CVE Vulnerabilities

CVE-2023-26046

Improper Neutralization of Script-Related HTML Tags in a Web Page (Basic XSS)

Published: Mar 02, 2023 | Modified: Nov 21, 2024
CVSS 3.x
6.1
MEDIUM
Source:
NVD
CVSS:3.1/AV:N/AC:L/PR:N/UI:R/S:C/C:L/I:L/A:N
CVSS 2.x
RedHat/V2
RedHat/V3
Ubuntu

teler-waf is a Go HTTP middleware that provides teler IDS functionality to protect against web-based attacks. In teler-waf prior to version 0.1.1 is vulnerable to bypassing common web attack rules when a specific HTML entities payload is used. This vulnerability allows an attacker to execute arbitrary JavaScript code on the victims browser and compromise the security of the web application.

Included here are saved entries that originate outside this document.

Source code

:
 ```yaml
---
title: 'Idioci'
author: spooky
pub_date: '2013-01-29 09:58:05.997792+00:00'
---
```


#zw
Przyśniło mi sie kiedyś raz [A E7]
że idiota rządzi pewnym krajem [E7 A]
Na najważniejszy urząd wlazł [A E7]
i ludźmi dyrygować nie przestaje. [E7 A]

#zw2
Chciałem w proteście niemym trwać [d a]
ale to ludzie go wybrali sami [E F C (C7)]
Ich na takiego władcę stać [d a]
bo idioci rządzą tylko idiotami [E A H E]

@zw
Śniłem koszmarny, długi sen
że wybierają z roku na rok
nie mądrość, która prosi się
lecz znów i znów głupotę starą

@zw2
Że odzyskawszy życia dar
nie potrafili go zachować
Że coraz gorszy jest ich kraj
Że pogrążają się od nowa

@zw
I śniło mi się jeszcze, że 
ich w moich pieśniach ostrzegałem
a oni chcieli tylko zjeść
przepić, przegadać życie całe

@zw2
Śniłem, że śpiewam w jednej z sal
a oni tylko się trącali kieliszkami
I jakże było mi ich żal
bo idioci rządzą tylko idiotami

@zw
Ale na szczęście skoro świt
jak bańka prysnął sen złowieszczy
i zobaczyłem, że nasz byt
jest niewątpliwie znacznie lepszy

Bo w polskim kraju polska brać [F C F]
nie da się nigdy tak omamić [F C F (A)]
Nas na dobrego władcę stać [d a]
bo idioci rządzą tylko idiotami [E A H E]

The vulnerability exists due to teler-waf failure to properly sanitize and filter HTML entities in user input. An attacker can exploit this vulnerability to bypass common web attack threat rules in teler-waf and launch cross-site scripting (XSS) attacks. The attacker can execute arbitrary JavaScript code on the victims browser and steal sensitive information, such as login credentials and session tokens, or take control of the victims browser and perform malicious actions. This issue has been fixed in version 0.1.1.

Weakness

The product receives input from an upstream component, but it does not neutralize or incorrectly neutralizes special characters such as “<”, “>”, and “&” that could be interpreted as web-scripting elements when they are sent to a downstream component that processes web pages.

Affected Software

Name Vendor Start Version End Version
Teler-waf Kitabisa * 0.1.1 (excluding)

Potential Mitigations

  • Use and specify an output encoding that can be handled by the downstream component that is reading the output. Common encodings include ISO-8859-1, UTF-7, and UTF-8. When an encoding is not specified, a downstream component may choose a different encoding, either by assuming a default encoding or automatically inferring which encoding is being used, which can be erroneous. When the encodings are inconsistent, the downstream component might treat some character or byte sequences as special, even if they are not special in the original encoding. Attackers might then be able to exploit this discrepancy and conduct injection attacks; they even might be able to bypass protection mechanisms that assume the original encoding is also being used by the downstream component.
  • The problem of inconsistent output encodings often arises in web pages. If an encoding is not specified in an HTTP header, web browsers often guess about which encoding is being used. This can open up the browser to subtle XSS attacks.